Momentos
– III.
Seu rosto era pálido, suas roupas estavam puídas e
rasgadas.
Seu rosto tinha um tipo de tristeza quase palpável.
A sua volta alguns cachorros estavam deitados, esse
tipo de animal tem um tipo de sensibilidade e fidelidade, que provavelmente jamais
assimilaremos.
Eu era apenas mais um na multidão, sentei-me naquela
praça de uma cidade chamada Piracicaba. Sentei-me porque precisava esperar. Esperar
o horário de ir para outro lugar.
Ela não, ela não iria a lugar algum.
Ela me olhou e me dirigiu um sorriso. Não entendi o
que o seu sorriso significava, talvez estivesse grata por eu não ter mudado de
banco, confesso que os cachorros estavam precisando de banho, mas fiquei assim
mesmo.
Ela retirou um pequeno saco de papel de sua sacola,
de lá começou a retirar alguns salgados que pude observar pela dificuldade com
que os partia, não eram frescos e muito menos estavam quentes.
Pedaço a pedaço foi alimentando os cachorros que a
faziam companhia, notei que quando os transeuntes passavam perto demais de seu
banco, os cachorros emitiam um rosnado, como se a protegessem.
Pedaço a pedaço, ela alimentava seus amigos, e
apenas depois de alimenta-los, começou também a comer alguns pedaços.
Olhou-me mais uma vez, dessa vez levantou a mão, como
se dissesse – “Servido?”.
Eu apenas sorri de volta e balancei a cabeça em
sinal de negativo.
Eu iria a algum lugar.
Ela não iria a lugar nenhum, seu rosto tinha algo
parecido com satisfação. Talvez pelo fato de ter alimento para ela e seus
protetores.
Observei que ela não bebia nada, nem mesmo água.
Fui até uma dessas barracas que vendem lanches para
os apresados do dia a dia, que não têm tempo para uma refeição decente.
Voltei com uma garrafa de suco que tentei
entregar-lhe, mas ao me aproximar ouvi um rosnado e fiquei temeroso.
Provavelmente aqueles cachorros não eram vacinados.
Ela disse que o nome do que havia rosnado era
campeão.
Eu apenas sorri.
Ela estendeu seu braço e pegou a garrafa de suco.
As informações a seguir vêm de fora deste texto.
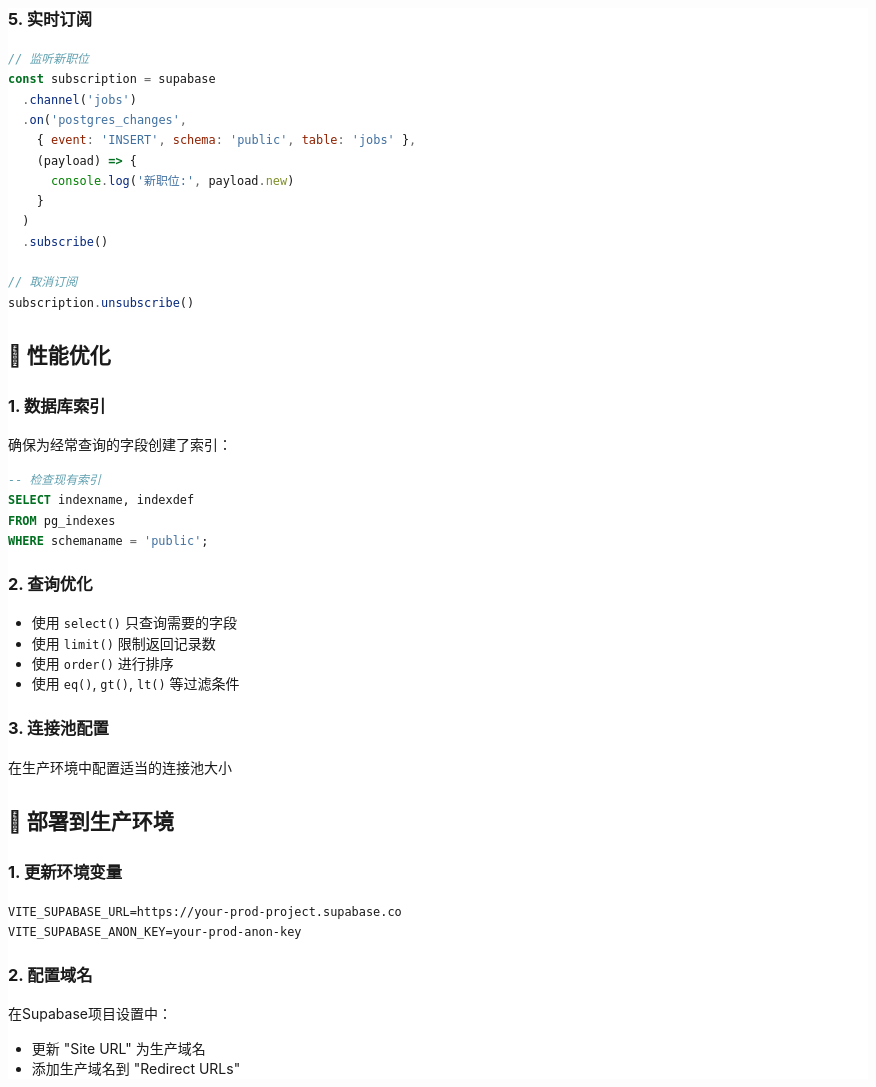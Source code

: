 ### 5. 实时订阅
```javascript
// 监听新职位
const subscription = supabase
  .channel('jobs')
  .on('postgres_changes', 
    { event: 'INSERT', schema: 'public', table: 'jobs' },
    (payload) => {
      console.log('新职位:', payload.new)
    }
  )
  .subscribe()

// 取消订阅
subscription.unsubscribe()
```

## 🔧 性能优化

### 1. 数据库索引
确保为经常查询的字段创建了索引：
```sql
-- 检查现有索引
SELECT indexname, indexdef 
FROM pg_indexes 
WHERE schemaname = 'public';
```

### 2. 查询优化
- 使用 `select()` 只查询需要的字段
- 使用 `limit()` 限制返回记录数
- 使用 `order()` 进行排序
- 使用 `eq()`, `gt()`, `lt()` 等过滤条件

### 3. 连接池配置
在生产环境中配置适当的连接池大小

## 🚀 部署到生产环境

### 1. 更新环境变量
```env
VITE_SUPABASE_URL=https://your-prod-project.supabase.co
VITE_SUPABASE_ANON_KEY=your-prod-anon-key
```

### 2. 配置域名
在Supabase项目设置中：
- 更新 "Site URL" 为生产域名
- 添加生产域名到 "Redirect URLs"
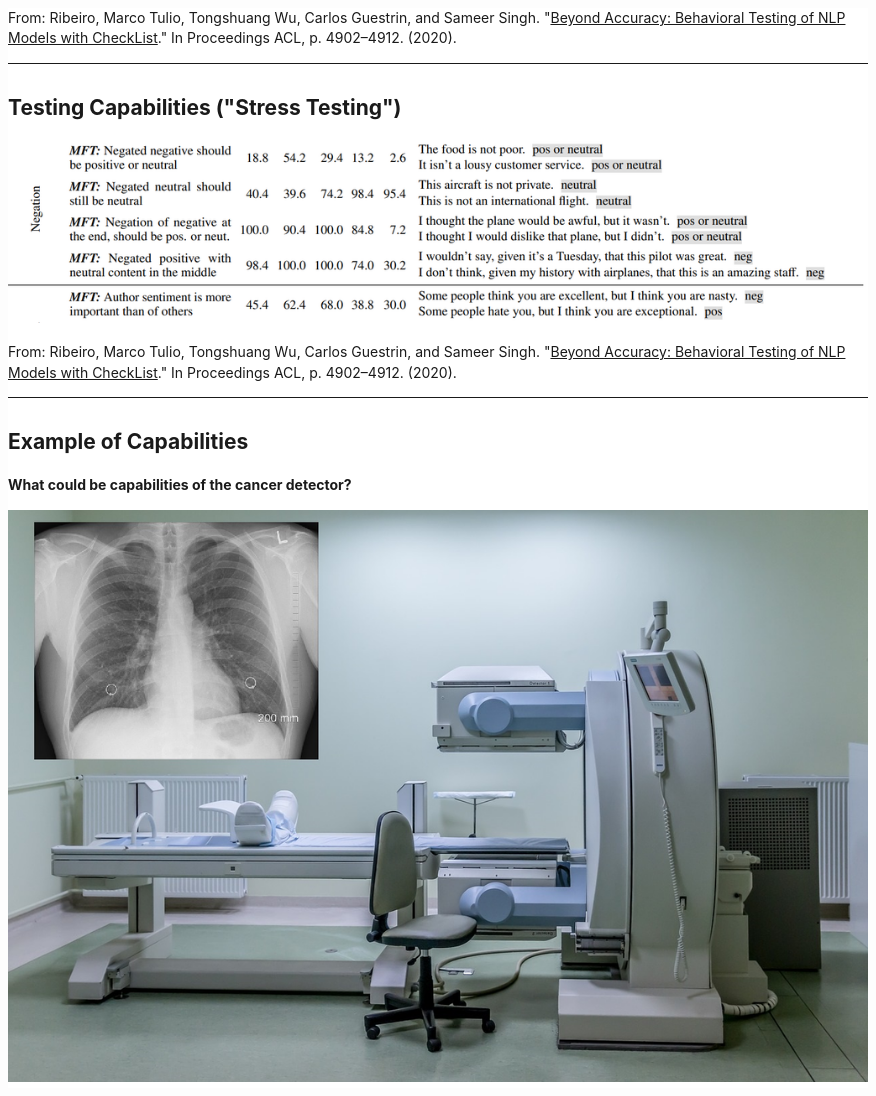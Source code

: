 


From: Ribeiro, Marco Tulio, Tongshuang Wu, Carlos Guestrin, and Sameer Singh. "[Beyond Accuracy: Behavioral Testing of NLP Models with CheckList](https://homes.cs.washington.edu/~wtshuang/static/papers/2020-acl-checklist.pdf)." In Proceedings ACL, p. 4902–4912. (2020).


----
## Testing Capabilities ("Stress Testing")

![Examples of Capabilities from Checklist Paper](capabilities2.png)




From: Ribeiro, Marco Tulio, Tongshuang Wu, Carlos Guestrin, and Sameer Singh. "[Beyond Accuracy: Behavioral Testing of NLP Models with CheckList](https://homes.cs.washington.edu/~wtshuang/static/papers/2020-acl-checklist.pdf)." In Proceedings ACL, p. 4902–4912. (2020).

----
## Example of Capabilities

**What could be capabilities of the cancer detector?**

![MRI](mri.jpg)
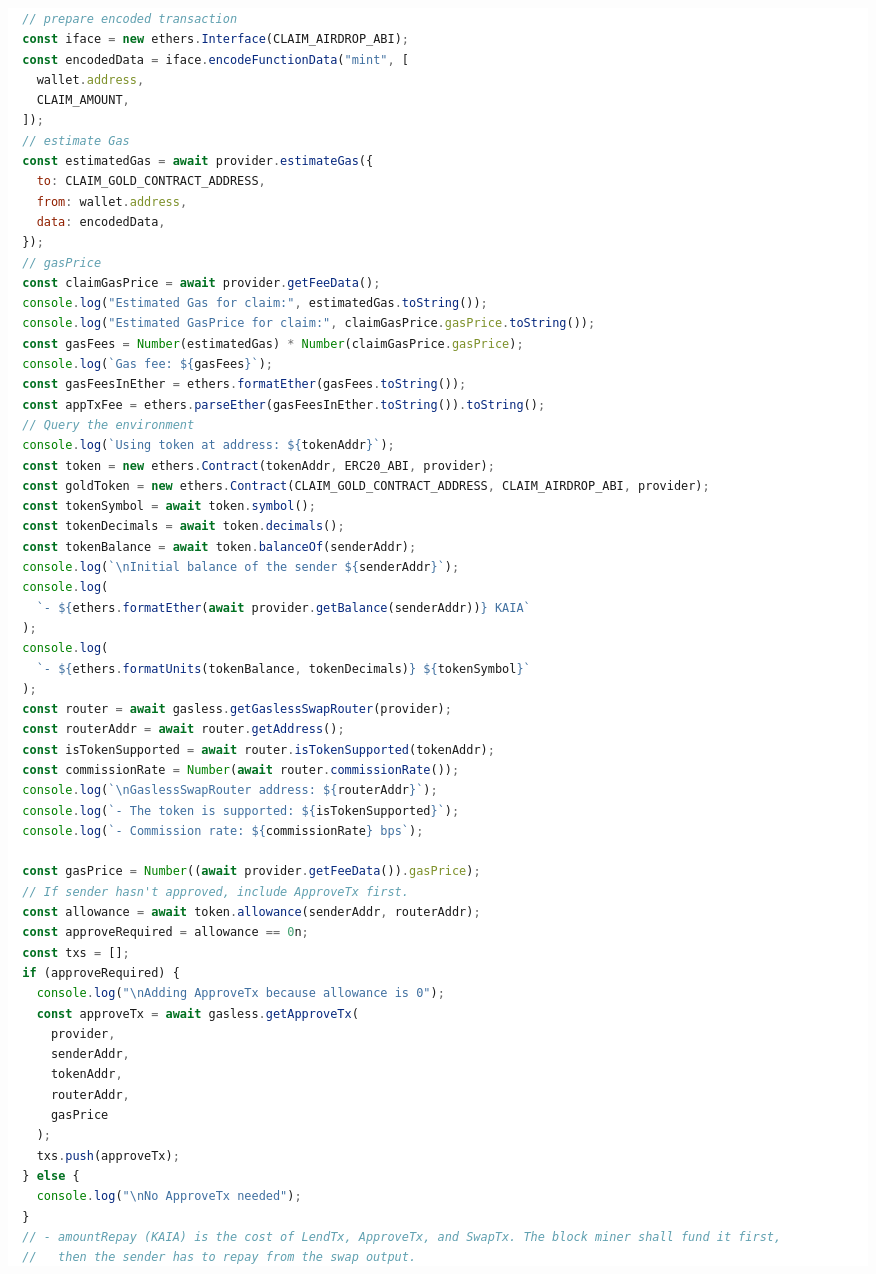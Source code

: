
 ```javascript
  // prepare encoded transaction
  const iface = new ethers.Interface(CLAIM_AIRDROP_ABI);
  const encodedData = iface.encodeFunctionData("mint", [
    wallet.address,
    CLAIM_AMOUNT,
  ]);
  // estimate Gas
  const estimatedGas = await provider.estimateGas({
    to: CLAIM_GOLD_CONTRACT_ADDRESS,
    from: wallet.address,
    data: encodedData,
  });
  // gasPrice
  const claimGasPrice = await provider.getFeeData();
  console.log("Estimated Gas for claim:", estimatedGas.toString());
  console.log("Estimated GasPrice for claim:", claimGasPrice.gasPrice.toString());
  const gasFees = Number(estimatedGas) * Number(claimGasPrice.gasPrice);
  console.log(`Gas fee: ${gasFees}`);
  const gasFeesInEther = ethers.formatEther(gasFees.toString());
  const appTxFee = ethers.parseEther(gasFeesInEther.toString()).toString();
  // Query the environment
  console.log(`Using token at address: ${tokenAddr}`);
  const token = new ethers.Contract(tokenAddr, ERC20_ABI, provider);
  const goldToken = new ethers.Contract(CLAIM_GOLD_CONTRACT_ADDRESS, CLAIM_AIRDROP_ABI, provider);
  const tokenSymbol = await token.symbol();
  const tokenDecimals = await token.decimals();
  const tokenBalance = await token.balanceOf(senderAddr);
  console.log(`\nInitial balance of the sender ${senderAddr}`);
  console.log(
    `- ${ethers.formatEther(await provider.getBalance(senderAddr))} KAIA`
  );
  console.log(
    `- ${ethers.formatUnits(tokenBalance, tokenDecimals)} ${tokenSymbol}`
  );
  const router = await gasless.getGaslessSwapRouter(provider);
  const routerAddr = await router.getAddress();
  const isTokenSupported = await router.isTokenSupported(tokenAddr);
  const commissionRate = Number(await router.commissionRate());
  console.log(`\nGaslessSwapRouter address: ${routerAddr}`);
  console.log(`- The token is supported: ${isTokenSupported}`);
  console.log(`- Commission rate: ${commissionRate} bps`);
  
  const gasPrice = Number((await provider.getFeeData()).gasPrice);
  // If sender hasn't approved, include ApproveTx first.
  const allowance = await token.allowance(senderAddr, routerAddr);
  const approveRequired = allowance == 0n;
  const txs = [];
  if (approveRequired) {
    console.log("\nAdding ApproveTx because allowance is 0");
    const approveTx = await gasless.getApproveTx(
      provider,
      senderAddr,
      tokenAddr,
      routerAddr,
      gasPrice
    );
    txs.push(approveTx);
  } else {
    console.log("\nNo ApproveTx needed");
  }
  // - amountRepay (KAIA) is the cost of LendTx, ApproveTx, and SwapTx. The block miner shall fund it first,
  //   then the sender has to repay from the swap output.
```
Antes de levar à garrafa a boca, remexeu sua
sacola que parecia uma caixa de pandora, e retirou de lá uma vasilha de plástico,
despejou uma parte do conteúdo e colocou no chão para seus amigos.
Fiquei ali por mais dez minutos talvez.
Ela acendeu a bituca de um cigarro, e tragou duas ou
três vezes antes que a bituca começasse a queimar seus dedos.
Campeão se aproximou de mim, dessa vez não rosnava,
apenas balançava o rabo e tinha um jeito meio desconfiado, mas seu olhar era
amistoso.
Ele é manso – Me disse ela.
Arrisquei, estendi a mão e Campeão se aproximou um
pouco mais.
Passei a mão pela sua cabeça, e ele aceitou o
carinho.
Eu iria a algum lugar.
Campeão continuaria ali de guarda, protegendo sua
também protetora.
Deixei alguns cigarros com ela, e recebi mais um sorriso
em troca.
Campeão me observou partir, enquanto balançava o
rabo.
Sim, ela era uma moradora de rua.
Sim, seus cachorros eram vira-latas.
Sim, me senti melhor colaborado com um suco e alguns
cigarros, mas eu queria mesmo era estar cercado por pessoas mais cachorras e
menos humanas.
Por pessoas que dividissem pedaços de salgado velho
e duro, mesmo que aquilo fosse seu único alimento do dia.
Conheço pessoas cheias de retorica e belos discursos,
mas descobri que sou apaixonado por cachorros que gostam de salgado e suco de
laranja.
P.J.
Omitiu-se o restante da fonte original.